** WHAT THE TASK REQUIRES **
Collect each line of the entries that holds the string "properly".

(Document images with source code)
*** Begin section ***
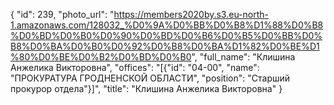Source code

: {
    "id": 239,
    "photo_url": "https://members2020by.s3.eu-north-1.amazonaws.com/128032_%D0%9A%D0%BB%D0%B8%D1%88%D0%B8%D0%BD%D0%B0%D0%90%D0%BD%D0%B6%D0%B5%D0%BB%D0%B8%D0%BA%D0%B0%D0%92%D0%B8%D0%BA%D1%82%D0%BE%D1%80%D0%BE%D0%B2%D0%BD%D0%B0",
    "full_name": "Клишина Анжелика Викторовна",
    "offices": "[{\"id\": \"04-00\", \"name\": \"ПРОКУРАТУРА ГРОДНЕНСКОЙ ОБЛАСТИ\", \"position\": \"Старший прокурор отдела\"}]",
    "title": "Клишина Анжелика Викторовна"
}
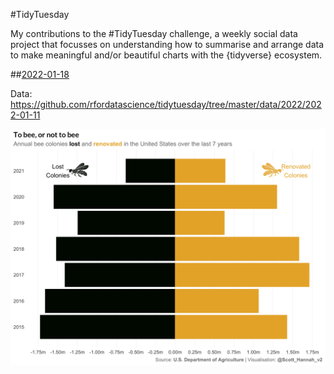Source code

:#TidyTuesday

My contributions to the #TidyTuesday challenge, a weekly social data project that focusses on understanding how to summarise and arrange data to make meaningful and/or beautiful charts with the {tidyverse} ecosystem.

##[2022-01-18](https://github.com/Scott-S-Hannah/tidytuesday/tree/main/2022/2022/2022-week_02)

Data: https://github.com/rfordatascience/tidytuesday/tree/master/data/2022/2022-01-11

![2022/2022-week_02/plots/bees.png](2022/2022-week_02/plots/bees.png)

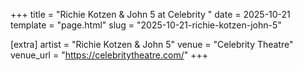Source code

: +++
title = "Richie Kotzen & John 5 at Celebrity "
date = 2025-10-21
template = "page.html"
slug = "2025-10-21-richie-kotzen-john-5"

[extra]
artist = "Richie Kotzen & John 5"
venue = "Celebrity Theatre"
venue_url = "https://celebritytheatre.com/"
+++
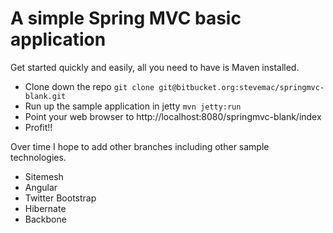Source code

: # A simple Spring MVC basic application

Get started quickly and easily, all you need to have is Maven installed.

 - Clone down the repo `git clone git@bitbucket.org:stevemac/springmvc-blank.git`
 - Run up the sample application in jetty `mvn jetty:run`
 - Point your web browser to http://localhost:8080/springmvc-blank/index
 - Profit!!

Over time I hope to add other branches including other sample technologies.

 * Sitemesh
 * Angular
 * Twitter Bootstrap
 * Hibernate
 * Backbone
*** End section ***
*** Begin section ***
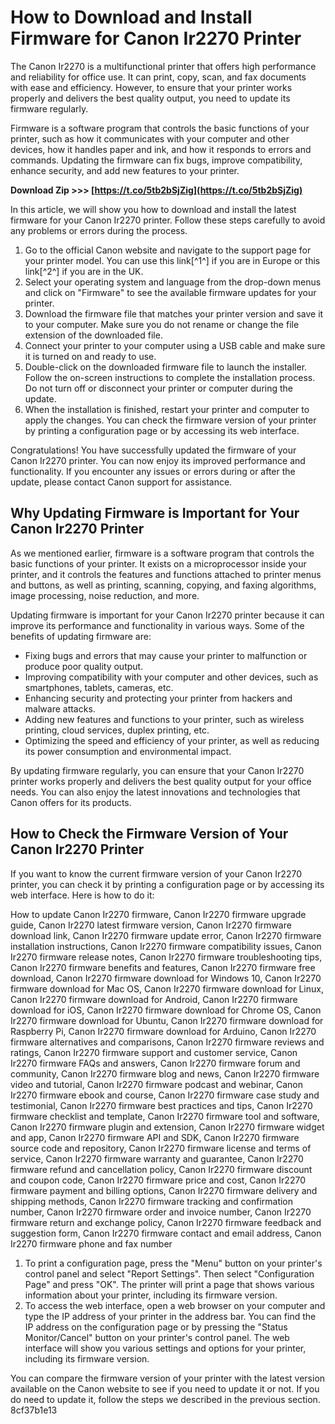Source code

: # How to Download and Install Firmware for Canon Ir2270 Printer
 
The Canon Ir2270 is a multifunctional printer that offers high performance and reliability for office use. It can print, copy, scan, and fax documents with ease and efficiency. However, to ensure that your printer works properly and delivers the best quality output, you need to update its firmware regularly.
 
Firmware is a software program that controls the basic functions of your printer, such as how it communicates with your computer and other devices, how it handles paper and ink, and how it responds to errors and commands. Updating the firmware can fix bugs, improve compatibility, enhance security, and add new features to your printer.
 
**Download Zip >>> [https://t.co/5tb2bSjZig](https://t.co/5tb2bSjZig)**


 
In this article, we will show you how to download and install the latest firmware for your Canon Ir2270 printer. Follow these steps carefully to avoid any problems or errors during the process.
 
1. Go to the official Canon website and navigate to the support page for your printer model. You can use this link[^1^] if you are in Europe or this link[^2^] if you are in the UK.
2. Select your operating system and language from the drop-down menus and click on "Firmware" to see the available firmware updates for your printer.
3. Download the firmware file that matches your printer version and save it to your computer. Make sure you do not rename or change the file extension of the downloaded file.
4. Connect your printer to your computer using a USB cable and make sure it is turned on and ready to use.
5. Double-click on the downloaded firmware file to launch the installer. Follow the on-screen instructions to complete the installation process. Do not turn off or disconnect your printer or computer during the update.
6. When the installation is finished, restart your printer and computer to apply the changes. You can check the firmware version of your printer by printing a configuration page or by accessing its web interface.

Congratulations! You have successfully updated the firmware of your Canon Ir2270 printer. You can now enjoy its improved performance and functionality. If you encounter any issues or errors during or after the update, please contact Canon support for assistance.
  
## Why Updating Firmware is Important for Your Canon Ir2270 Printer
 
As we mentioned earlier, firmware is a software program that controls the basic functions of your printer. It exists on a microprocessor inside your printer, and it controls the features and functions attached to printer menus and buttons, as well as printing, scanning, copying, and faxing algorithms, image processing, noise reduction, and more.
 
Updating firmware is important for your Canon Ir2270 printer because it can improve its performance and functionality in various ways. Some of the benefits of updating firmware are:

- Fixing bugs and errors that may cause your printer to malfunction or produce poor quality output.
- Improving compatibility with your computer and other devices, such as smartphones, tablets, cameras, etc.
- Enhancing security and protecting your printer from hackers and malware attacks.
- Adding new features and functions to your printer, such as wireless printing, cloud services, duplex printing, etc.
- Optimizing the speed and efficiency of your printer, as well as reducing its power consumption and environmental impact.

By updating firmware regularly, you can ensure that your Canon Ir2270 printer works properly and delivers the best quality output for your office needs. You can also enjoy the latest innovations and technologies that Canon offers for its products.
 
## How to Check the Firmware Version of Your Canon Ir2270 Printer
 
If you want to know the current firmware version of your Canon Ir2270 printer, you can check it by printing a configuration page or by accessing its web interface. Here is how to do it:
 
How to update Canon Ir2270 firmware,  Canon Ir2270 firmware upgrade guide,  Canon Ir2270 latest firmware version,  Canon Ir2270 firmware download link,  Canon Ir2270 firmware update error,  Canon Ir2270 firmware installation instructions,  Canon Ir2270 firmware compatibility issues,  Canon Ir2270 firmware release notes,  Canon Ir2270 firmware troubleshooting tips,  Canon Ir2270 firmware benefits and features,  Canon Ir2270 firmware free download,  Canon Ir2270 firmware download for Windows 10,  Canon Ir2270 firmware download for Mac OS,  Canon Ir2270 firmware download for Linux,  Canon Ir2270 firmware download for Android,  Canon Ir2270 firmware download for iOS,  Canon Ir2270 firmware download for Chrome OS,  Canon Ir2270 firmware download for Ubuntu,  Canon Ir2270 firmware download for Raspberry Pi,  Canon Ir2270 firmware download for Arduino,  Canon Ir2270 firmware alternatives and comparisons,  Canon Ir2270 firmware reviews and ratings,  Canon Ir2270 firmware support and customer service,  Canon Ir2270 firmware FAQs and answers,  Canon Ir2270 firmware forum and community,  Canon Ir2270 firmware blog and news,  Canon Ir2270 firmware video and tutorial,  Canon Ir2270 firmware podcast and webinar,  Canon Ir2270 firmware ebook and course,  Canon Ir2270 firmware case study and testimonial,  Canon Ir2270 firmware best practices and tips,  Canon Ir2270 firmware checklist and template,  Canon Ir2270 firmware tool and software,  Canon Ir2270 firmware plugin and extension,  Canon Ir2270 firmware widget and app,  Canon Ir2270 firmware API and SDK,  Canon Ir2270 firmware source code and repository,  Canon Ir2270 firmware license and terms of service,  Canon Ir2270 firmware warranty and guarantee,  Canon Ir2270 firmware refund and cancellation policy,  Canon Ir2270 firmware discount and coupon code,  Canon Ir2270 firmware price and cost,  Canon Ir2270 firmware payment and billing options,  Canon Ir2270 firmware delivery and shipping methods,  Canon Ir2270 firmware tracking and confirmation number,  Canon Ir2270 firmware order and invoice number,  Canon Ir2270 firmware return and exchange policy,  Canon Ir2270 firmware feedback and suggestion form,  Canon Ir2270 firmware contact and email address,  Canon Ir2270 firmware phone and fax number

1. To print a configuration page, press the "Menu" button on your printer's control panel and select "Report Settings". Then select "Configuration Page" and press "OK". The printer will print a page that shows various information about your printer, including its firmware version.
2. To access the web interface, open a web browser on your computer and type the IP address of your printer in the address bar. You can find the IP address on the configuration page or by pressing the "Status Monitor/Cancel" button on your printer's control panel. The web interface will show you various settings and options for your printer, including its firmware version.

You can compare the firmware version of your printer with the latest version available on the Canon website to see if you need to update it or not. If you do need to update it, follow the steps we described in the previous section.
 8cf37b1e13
*** End section ***
** ANSWER SPACE **
The Canon Ir2270 is a multifunctional printer that offers high performance and reliability for office use. It can print, copy, scan, and fax documents with ease and efficiency. However, to ensure that your printer works properly and delivers the best quality output, you need to update its firmware regularly.
By updating firmware regularly, you can ensure that your Canon Ir2270 printer works properly and delivers the best quality output for your office needs. You can also enjoy the latest innovations and technologies that Canon offers for its products.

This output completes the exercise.